Enver Paşa, cephe hattındaki son durumu durumu tetkik ettirmek maksadıyla bölgeye, Albay Hafız Hakkı Beyi gönderecektir. Hemen bölgeye gelen Hafız Hakkı Beyin incelemeleri sonunda verdiği rapor, “hareketin yapılmasına herhangi bir engel yoktur” şeklindedir.
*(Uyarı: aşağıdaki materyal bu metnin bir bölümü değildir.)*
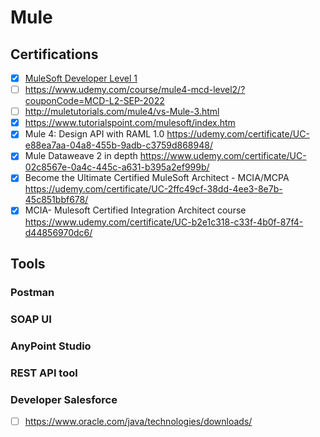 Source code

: # Mule
## Certifications
- [x] [MuleSoft Developer Level 1](https://github.com/lvhkhanh/Mule/files/9594153/report.1._KhanhLVH_MCD.pdf)
- [ ] https://www.udemy.com/course/mule4-mcd-level2/?couponCode=MCD-L2-SEP-2022
- [ ] http://muletutorials.com/mule4/vs-Mule-3.html
- [x] https://www.tutorialspoint.com/mulesoft/index.htm
- [x] Mule 4: Design API with RAML 1.0 https://udemy.com/certificate/UC-e88ea7aa-04a8-455b-9adb-c3759d868948/
- [x] Mule Dataweave 2 in depth https://www.udemy.com/certificate/UC-02c8567e-0a4c-445c-a631-b395a2ef999b/
- [x] Become the Ultimate Certified MuleSoft Architect - MCIA/MCPA https://udemy.com/certificate/UC-2ffc49cf-38dd-4ee3-8e7b-45c851bbf678/
- [x] MCIA- Mulesoft Certified Integration Architect course https://www.udemy.com/certificate/UC-b2e1c318-c33f-4b0f-87f4-d44856970dc6/
## Tools
### Postman
### SOAP UI
### AnyPoint Studio
### REST API tool
### Developer Salesforce
- [ ] https://www.oracle.com/java/technologies/downloads/
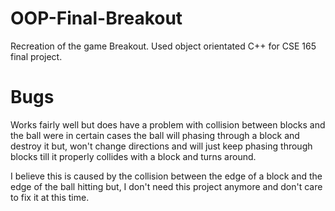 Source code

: # OOP-Final-Breakout
Recreation of the game Breakout.
Used object orientated C++ for CSE 165 final project.
# Bugs
Works fairly well but does have a problem with collision between blocks and the ball were in certain cases the ball will phasing through a block and destroy it but, won't change directions and will just keep phasing through blocks till it properly collides with a block and turns around. 

I believe this is caused by the collision between the edge of a block and the edge of the ball hitting but, I don't need this project anymore and don't care to fix it at this time.
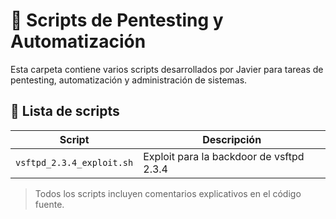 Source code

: # 📁 Scripts de Pentesting y Automatización

Esta carpeta contiene varios scripts desarrollados por Javier para tareas de pentesting, automatización y administración de sistemas.

## 📜 Lista de scripts

| Script                        | Descripción                                      |
|------------------------------|--------------------------------------------------|
| `vsftpd_2.3.4_exploit.sh`    | Exploit para la backdoor de vsftpd 2.3.4         |


> Todos los scripts incluyen comentarios explicativos en el código fuente.
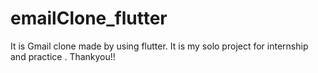 # emailClone_flutter
It is Gmail clone made by using flutter. It is my solo project for internship and practice .
Thankyou!!

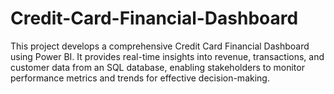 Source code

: # Credit-Card-Financial-Dashboard
This project develops a comprehensive Credit Card Financial Dashboard using Power BI. It provides real-time insights into revenue, transactions, and customer data from an SQL database, enabling stakeholders to monitor performance metrics and trends for effective decision-making.

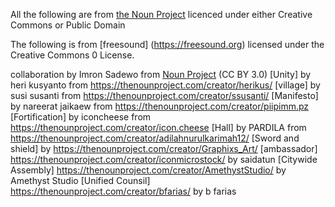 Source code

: All the following are from [the Noun Project](https://thenounproject.com) licenced under either Creative Commons or Public Domain

The following is from [freesound] (https://freesound.org) licensed under the Creative Commons 0 License. 

 collaboration by Imron Sadewo from <a href="https://thenounproject.com/browse/icons/term/collaboration/" target="_blank" title="collaboration Icons">Noun Project</a> (CC BY 3.0)
[Unity] by heri kusyanto from https://thenounproject.com/creator/herikus/
[village] by susi susanti from https://thenounproject.com/creator/ssusanti/
[Manifesto] by nareerat jaikaew from https://thenounproject.com/creator/piipimm.pz
[Fortification] by iconcheese from https://thenounproject.com/creator/icon.cheese
[Hall] by PARDILA from https://thenounproject.com/creator/adilahnurulkarimah12/
  [Sword and shield] by https://thenounproject.com/creator/Graphixs_Art/
  [ambassador] https://thenounproject.com/creator/iconmicrostock/ by saidatun
[Citywide Assembly] https://thenounproject.com/creator/AmethystStudio/ by Amethyst Studio
[Unified Counsil] https://thenounproject.com/creator/bfarias/ by b farias
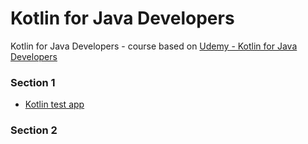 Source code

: # Kotlin for Java Developers
Kotlin for Java Developers - course based on [Udemy - Kotlin for Java Developers](https://www.udemy.com/share/101Zr6BkIcdF5VQXo=/)

### Section 1

- [Kotlin test app](https://github.com/Fox-McCloud-MX/Kotlin-for-Java-Developers/tree/master/Section-1/kotlin-test)

### Section 2

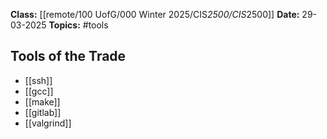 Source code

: **Class:** [[remote/100 UofG/000 Winter 2025/CIS*2500/CIS*2500]]
**Date:** 29-03-2025
**Topics:**  #tools 

## Tools of the Trade
- [[ssh]]
- [[gcc]]
- [[make]]
- [[gitlab]]
- [[valgrind]]

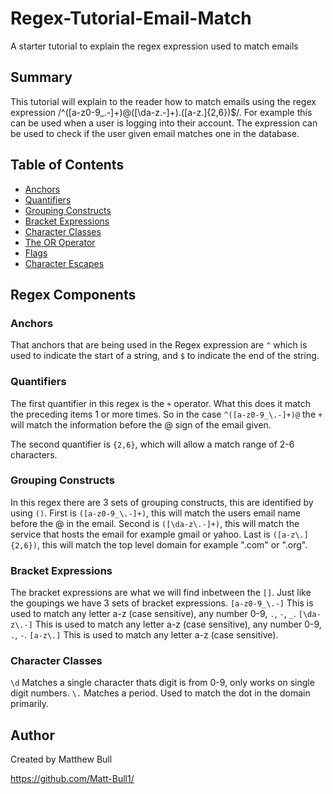 # Regex-Tutorial-Email-Match

A starter tutorial to explain the regex expression used to match emails

## Summary

This tutorial will explain to the reader how to match emails using the regex expression /^([a-z0-9_\.-]+)@([\da-z\.-]+)\.([a-z\.]{2,6})$/. 
For example this can be used when a user is logging into their account. The expression can be used to check if the user given email matches one in the database.

## Table of Contents

- [Anchors](#anchors)
- [Quantifiers](#quantifiers)
- [Grouping Constructs](#grouping-constructs)
- [Bracket Expressions](#bracket-expressions)
- [Character Classes](#character-classes)
- [The OR Operator](#the-or-operator)
- [Flags](#flags)
- [Character Escapes](#character-escapes)

## Regex Components

### Anchors

That anchors that are being used in the Regex expression are `^` which is used to indicate the start of a string, and `$` to indicate the end of the string.

### Quantifiers

The first quantifier in this regex is the `+` operator. What this does it match the preceding items 1 or more times. So in the case `^([a-z0-9_\.-]+)@` the `+` will match the information before the @ sign of the email given.

The second quantifier is `{2,6}`, which will allow a match range of 2-6 characters.

### Grouping Constructs

In this regex there are 3 sets of grouping constructs, this are identified by using `()`.
First is `([a-z0-9_\.-]+)`, this will match the users email name before the @ in the email.
Second is `([\da-z\.-]+)`, this will match the service that hosts the email for example gmail or yahoo.
Last is `([a-z\.]{2,6})`, this will match the top level domain for example ".com" or ".org".

### Bracket Expressions

The bracket expressions are what we will find inbetween the `[]`. Just like the goupings we have 3 sets of bracket expressions. 
`[a-z0-9_\.-]` This is used to match any letter a-z (case sensitive), any number 0-9, `.`, `-`, `_`.
`[\da-z\.-]` This is used to match any letter a-z (case sensitive), any number 0-9, `.`, `-`.
`[a-z\.]` This is used to match any letter a-z (case sensitive).

### Character Classes
`\d` Matches a single character thats digit is from 0-9, only works on single digit numbers.
`\.` Matches a period. Used to match the dot in the domain primarily.

## Author

Created by Matthew Bull

https://github.com/Matt-Bull1/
Enver Paşa , vakit kaybetmeden bölgeye gelerek 3. Ordu Komutanlığını üzerine almış ve hakaret için hazırlıkları hızlandırmıştı.  Sahada bulunan komutanların büyük kısmı, hareketin hiç olmasa birkaç ay ertelenmesi yönündeki tekliflerini de dikkate almayarak saldırı emrini vermiştir.

     Zemheri soğukların hâkim olduğu ağır kış şartlarında, bu kadar büyük bir hareketin başlatılması büyük risklerle doluydu. Zira,  kar ve tipinin yanı sıra, zor arazi şartları, yetersiz lojistik destek gibi faktörler, başarı şansını azaltan önemli sebeplerdi.  Bütün bunların yanı sıra orduyu kırıp geçiren çok korkunç bir Tifüs salgını gittikçe yayılıyordu. Bu yüzden birçok asker ve sivil hayatını kaybetmektedir...  
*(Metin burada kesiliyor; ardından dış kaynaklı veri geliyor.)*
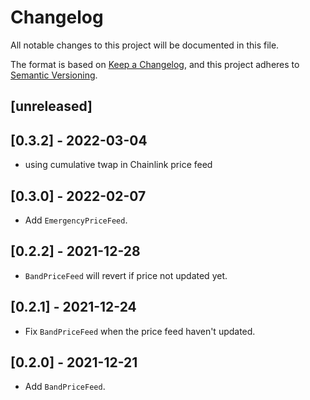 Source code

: # Changelog

All notable changes to this project will be documented in this file.

The format is based on [Keep a Changelog](https://keepachangelog.com/en/1.0.0/),
and this project adheres to [Semantic Versioning](https://semver.org/spec/v2.0.0.html).

## [unreleased]

## [0.3.2] - 2022-03-04

- using cumulative twap in Chainlink price feed

## [0.3.0] - 2022-02-07

- Add `EmergencyPriceFeed`.

## [0.2.2] - 2021-12-28

- `BandPriceFeed` will revert if price not updated yet.

## [0.2.1] - 2021-12-24

- Fix `BandPriceFeed` when the price feed haven't updated.

## [0.2.0] - 2021-12-21

- Add `BandPriceFeed`.

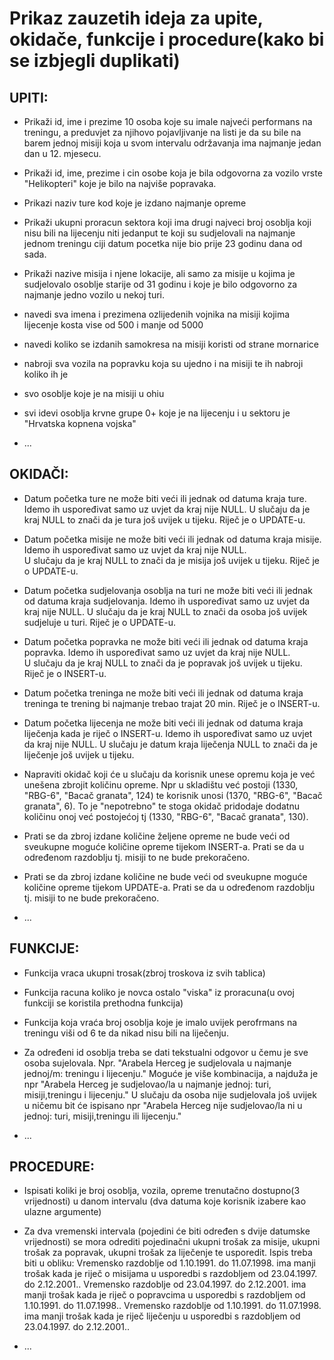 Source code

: # Prikaz zauzetih ideja za upite, okidače, funkcije i procedure(kako bi se izbjegli duplikati)
## **UPITI**:
- Prikaži id, ime i prezime 10 osoba koje su imale najveći performans na treningu, a preduvjet za njihovo pojavljivanje na listi
  je da su bile na barem jednoj misiji koja u svom intervalu održavanja ima najmanje jedan dan u 12. mjesecu.
  
- Prikaži id, ime, prezime i cin osobe koja je bila odgovorna za vozilo vrste "Helikopteri"
  koje je bilo na najviše popravaka.
  
- Prikazi naziv ture kod koje je izdano najmanje opreme

- Prikaži ukupni proracun sektora koji ima drugi najveci broj osoblja koji nisu bili na lijecenju niti jedanput te koji su sudjelovali
  na najmanje jednom treningu ciji datum pocetka nije bio prije 23 godinu dana od sada.

- Prikaži nazive misija i njene lokacije, ali samo za misije u kojima je sudjelovalo osoblje starije
  od 31 godinu i koje je bilo odgovorno za najmanje jedno vozilo u nekoj turi.

- navedi sva imena i prezimena ozlijedenih vojnika na misiji kojima lijecenje kosta vise od 500 i manje od 5000

- navedi koliko se izdanih samokresa na misiji koristi od strane mornarice

- nabroji sva vozila na popravku koja su ujedno i na misiji te ih nabroji koliko ih je

- svo osoblje koje je na misiji u ohiu

- svi idevi osoblja krvne grupe 0+ koje je na lijecenju i u sektoru je "Hrvatska kopnena vojska"

- ...



## **OKIDAČI**:
- Datum početka ture ne može biti veći ili jednak od datuma kraja ture. Idemo ih uspoređivat samo uz uvjet da kraj nije NULL. 
  U slučaju da je kraj NULL to znači da je tura još uvijek u tijeku. Riječ je o UPDATE-u.                                                               
                                                                                                                            
- Datum početka misije ne može biti veći ili jednak od datuma kraja misije. Idemo ih uspoređivat samo uz uvjet da kraj nije NULL.              
  U slučaju da je kraj NULL to znači da je misija još uvijek u tijeku. Riječ je o UPDATE-u.                                                             

- Datum početka sudjelovanja osoblja na turi ne može biti veći ili jednak od datuma kraja sudjelovanja. Idemo ih uspoređivat samo uz uvjet da kraj nije NULL.             U slučaju da je kraj NULL to znači da osoba još uvijek sudjeluje u turi. Riječ je o UPDATE-u.                                                            
																				
- Datum početka popravka ne može biti veći ili jednak od datuma kraja popravka. Idemo ih uspoređivat samo uz uvjet da kraj nije NULL.              
  U slučaju da je kraj NULL to znači da je popravak još uvijek u tijeku. Riječ je o INSERT-u.                                                          

- Datum početka treninga ne može biti veći ili jednak od datuma kraja treninga te trening bi najmanje trebao trajat 20 min. Riječ je o INSERT-u.                                                                                                                
- Datum početka lijecenja ne može biti veći ili jednak od datuma kraja liječenja kada je riječ o INSERT-u. 
  Idemo ih uspoređivat samo uz uvjet da kraj nije NULL.
  U slučaju je datum kraja liječenja NULL to znači da je liječenje još uvijek u tijeku.                                               

- Napraviti okidač koji će u slučaju da korisnik unese opremu koja je već unešena zbrojit količinu opreme.
  Npr u skladištu već postoji (1330, "RBG-6", "Bacač granata", 124) te korisnik unosi (1370, "RBG-6", "Bacač granata", 6).
  To je "nepotrebno" te stoga okidač pridodaje dodatnu količinu onoj već postojećoj tj (1330, "RBG-6", "Bacač granata", 130).

- Prati se da zbroj izdane količine željene opreme ne bude veći od sveukupne moguće količine opreme tijekom INSERT-a. 
  Prati se da u određenom razdoblju tj. misiji to ne bude prekoračeno.

- Prati se da zbroj izdane količine ne bude veći od sveukupne moguće količine opreme tijekom UPDATE-a.
  Prati se da u određenom razdoblju tj. misiji to ne bude prekoračeno.

- ...



## **FUNKCIJE**:
- Funkcija vraca ukupni trosak(zbroj troskova iz svih tablica)

- Funkcija racuna koliko je novca ostalo "viska" iz proracuna(u ovoj funkciji se koristila prethodna funkcija)

- Funkcija koja vraća broj osoblja koje je imalo uvijek perofrmans na treningu viši od 6 te da nikad nisu bili na liječenju.

- Za određeni id osoblja treba se dati tekstualni odgovor u čemu je sve osoba sujelovala. 
Npr. "Arabela Herceg je sudjelovala u najmanje jednoj/m: treningu i lijecenju."
Moguće je više kombinacija, a najduža je npr "Arabela Herceg je sudjelovao/la u najmanje 
jednoj: turi, misiji,treningu i lijecenju." U slučaju da osoba nije sudjelovala još uvijek u ničemu bit će ispisano npr 
"Arabela Herceg nije sudjelovao/la ni u jednoj: turi, misiji,treningu ili lijecenju."

- ...



## **PROCEDURE**:
- Ispisati koliki je broj osoblja, vozila, opreme trenutačno dostupno(3 vrijednosti) u danom intervalu (dva datuma koje korisnik izabere kao ulazne argumente)

- Za dva vremenski intervala (pojedini će biti određen s dvije datumske vrijednosti) se mora odrediti  pojedinačni 
 ukupni trošak za misije, ukupni trošak za popravak, ukupni trošak za liječenje te usporedit. 
 Ispis treba biti u obliku:
	Vremensko razdoblje od 1.10.1991. do 11.07.1998. ima manji trošak kada je riječ o misijama u usporedbi s razdobljem od 23.04.1997. do 2.12.2001..
    Vremensko razdoblje od 23.04.1997. do 2.12.2001. ima manji trošak kada je riječ o popravcima u usporedbi s razdobljem od 1.10.1991. do 11.07.1998..
    Vremensko razdoblje od 1.10.1991. do  11.07.1998. ima manji trošak kada je riječ liječenju u usporedbi s razdobljem od 23.04.1997. do 2.12.2001..

- ...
Askeri haraketlerde çok önemli olan haritaların yetersiz oluşu,  beraberinde birçok acı olayları da getiriyordu. Nitekim 23 Aralık 1914’ de,  Narman üzerinden Oltu’nun güneydoğusuna yapılan ileri harekâtta, havanın sisli olması yüzünden, 31. ve 32. Fırkalar, yanlışlıkla birbirlerine ateş açarak yaklaşık 2000 askerin şehit olmasına sebep olmuşlardı. Bazı birlikler haritaların yetersizliği ile kar, tipi ve sisin de tesiri yüzünden yollarını kaybetmiş, birçok asker tek kurşun atamadan donarak şehitlik şerbetini içmişti. 
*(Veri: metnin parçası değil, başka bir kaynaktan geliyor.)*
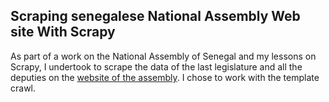 ## Scraping senegalese National Assembly Web site With Scrapy

As part of a work on the National Assembly of Senegal and my lessons on Scrapy, I undertook to scrape the data of the last legislature and all the deputies on the [website of the assembly]((http://www.assemblee-nationale.sn)).
I chose to work with the template crawl. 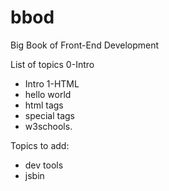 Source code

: # bbod
Big Book of Front-End Development

List of topics
0-Intro  
  - Intro
1-HTML
  - hello world
  - html tags 
  - special tags 
  - w3schools.

Topics to add:
- dev tools 
- jsbin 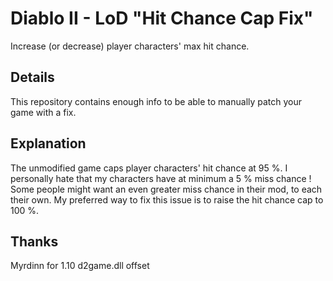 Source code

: # Diablo II - LoD "Hit Chance Cap Fix"
Increase (or decrease) player characters' max hit chance.

## Details
This repository contains enough info to be able to manually patch your game with a fix.

## Explanation
The unmodified game caps player characters' hit chance at 95 %.
I personally hate that my characters have at minimum a 5 % miss chance !
Some people might want an even greater miss chance in their mod, to each their own.
My preferred way to fix this issue is to raise the hit chance cap to 100 %.

## Thanks
Myrdinn for 1.10 d2game.dll offset
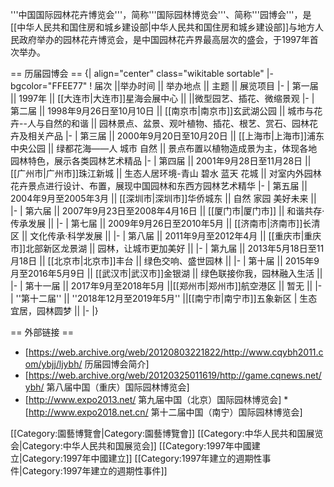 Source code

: '''中国国际园林花卉博览会'''，简称'''国际园林博览会'''、简称'''园博会'''，是[[中华人民共和国住房和城乡建设部|中华人民共和国住房和城乡建设部]]与地方人民政府举办的园林花卉博览会，是中国园林花卉界最高层次的盛会，于1997年首次举办。

== 历届园博会 ==
{| align="center" class="wikitable sortable"
|- bgcolor="FFEE77" 
! 届次 ||举办时间 || 举办地点 || 主题 || 展览项目
|- 
| 第一届 || 1997年 || [[大连市|大连市]]星海会展中心 ||  ||微型园艺、插花、微缩景观
|-
| 第二届 || 1998年9月26日至10月10日 || [[南京市|南京市]]玄武湖公园 || 城市与花卉--人与自然的和谐 || 园林景点、盆景、观叶植物、插花、根艺、赏石、园林花卉及相关产品
|-
| 第三届 || 2000年9月20日至10月20日 || [[上海市|上海市]]浦东中央公园 || 绿都花海——人 城市 自然 || 景点布置以植物造成景为主，体现各地园林特色，展示各类园林艺术精品
|-
| 第四届 || 2001年9月28日至11月28日 || [[广州市|广州市]]珠江新城 || 生态人居环境-青山 碧水 蓝天 花城 || 对室内外园林花卉景点进行设计、布置，展现中国园林和东西方园林艺术精华
|-
| 第五届 || 2004年9月至2005年3月 || [[深圳市|深圳市]]华侨城东 || 自然 家园 美好未来 || 
|-
| 第六届 || 2007年9月23日至2008年4月16日 || [[厦门市|厦门市]] || 和谐共存·传承发展 || 
|-
| 第七届 || 2009年9月26日至2010年5月 || [[济南市|济南市]]长清区 || 文化传承·科学发展 ||
|-
| 第八届 || 2011年9月至2012年4月 || [[重庆市|重庆市]]北部新区龙景湖 || 园林，让城市更加美好 ||
|-
| 第九届 || 2013年5月18日至11月18日 || [[北京市|北京市]]丰台 || 绿色交响、盛世园林 ||
|-
| 第十届 || 2015年9月至2016年5月9日 || [[武汉市|武汉市]]金银湖 || 绿色联接你我，园林融入生活 ||
|-
| 第十一届 || 2017年9月至2018年5月 ||[[郑州市|郑州市]]航空港区 || 暂无 ||
|-
| ''第十二届'' || ''2018年12月至2019年5月'' ||[[南宁市|南宁市]]五象新区
| 生态宜居，园林圆梦 ||
|-
|}

== 外部链接 ==
* [https://web.archive.org/web/20120803221822/http://www.cqybh2011.com/ybjj/ljybh/ 历届园博会简介]
* [https://web.archive.org/web/20120325011619/http://game.cqnews.net/ybh/ 第八届中国（重庆）国际园林博览会]
* [http://www.expo2013.net/ 第九届中国（北京）国际园林博览会]
*[http://www.expo2018.net.cn/ 第十二届中国（南宁）国际园林博览会]

[[Category:園藝博覽會|Category:園藝博覽會]]
[[Category:中华人民共和国展览会|Category:中华人民共和国展览会]]
[[Category:1997年中國建立|Category:1997年中國建立]]
[[Category:1997年建立的週期性事件|Category:1997年建立的週期性事件]] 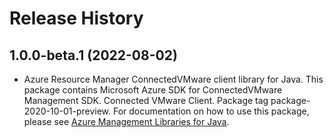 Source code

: # Release History

## 1.0.0-beta.1 (2022-08-02)

- Azure Resource Manager ConnectedVMware client library for Java. This package contains Microsoft Azure SDK for ConnectedVMware Management SDK. Connected VMware Client. Package tag package-2020-10-01-preview. For documentation on how to use this package, please see [Azure Management Libraries for Java](https://aka.ms/azsdk/java/mgmt).
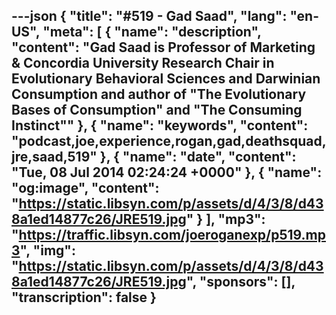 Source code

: ---json
{
  "title": "#519 - Gad Saad",
  "lang": "en-US",
  "meta": [
    {
      "name": "description",
      "content": "Gad Saad is Professor of Marketing & Concordia University Research Chair in Evolutionary Behavioral Sciences and Darwinian Consumption and author of \"The Evolutionary Bases of Consumption\" and \"The Consuming Instinct\""
    },
    {
      "name": "keywords",
      "content": "podcast,joe,experience,rogan,gad,deathsquad,jre,saad,519"
    },
    {
      "name": "date",
      "content": "Tue, 08 Jul 2014 02:24:24 +0000"
    },
    {
      "name": "og:image",
      "content": "https://static.libsyn.com/p/assets/d/4/3/8/d438a1ed14877c26/JRE519.jpg"
    }
  ],
  "mp3": "https://traffic.libsyn.com/joeroganexp/p519.mp3",
  "img": "https://static.libsyn.com/p/assets/d/4/3/8/d438a1ed14877c26/JRE519.jpg",
  "sponsors": [],
  "transcription": false
}
---
<episode-header />

<timemark seconds="0" />

<transcribe-call-to-action />

<episode-footer />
Ağır kış şartları ve askerin giyim kuşamı ve diğer ihtiyaçları fazla dikkate alınmadan başlatılan hareket, adeta faciayı davet etmişti. Nitekim bu harekete katılan  Iğdırlı Ali Çavuş ,anılarında şunları yazmaktadır;  “ ….Bu yaz, iki alayımızla Yemen’den buraya nakil olduk. Yola koyulmamızdan dört ay sonra buraya ulaştık ki, Arabistan’ın cehennemi sıcağı Köprüköy’deki ayaz yanında nimet-i ilahi imiş. Burada çadırın perdesi buza kesmiş oğlak kulağı gibi kırılmakta ve kopmakta. Bölük kumandanım, beni sıhhiyeye nakletmiş ise de tabip ve ilaç yokluğundan çaresiz kalıp takımıma döndüm. Akşam yaklaşınca Köprüköy civar dağlarından tipi boşanır. Kumandanımız, gelecek Cuma Başkumandan Enver Paşa Hazretleri’nin teftiş ve hücum için geleceğini müjdeledi. O gelinceye kadar da yün içlik, çorap ve paltoların verileceğini ve Yemen yazlıklarını atacağımızı müjdeledi. Allah devlete ve millete zeval vermesin. Başkumandan Paşa Hazretleri’nin gelmesi ile Moskof’un kahrolacağından ve kâfirin karşımızdaki tepelerde geceleri seyrettiğimiz ocaklı ve mutfaklı karargâhlarını ele geçireceğimizden subaylarımız çok emin. Gece bastırdığında, tepelerdeki Moskof ocaklarının ateşi gözlerimizdeki ayazı tandır közüne tebdil eyler. Başkumandan Paşa Hazretleri acele gelse ki ateşe kavuşsak.”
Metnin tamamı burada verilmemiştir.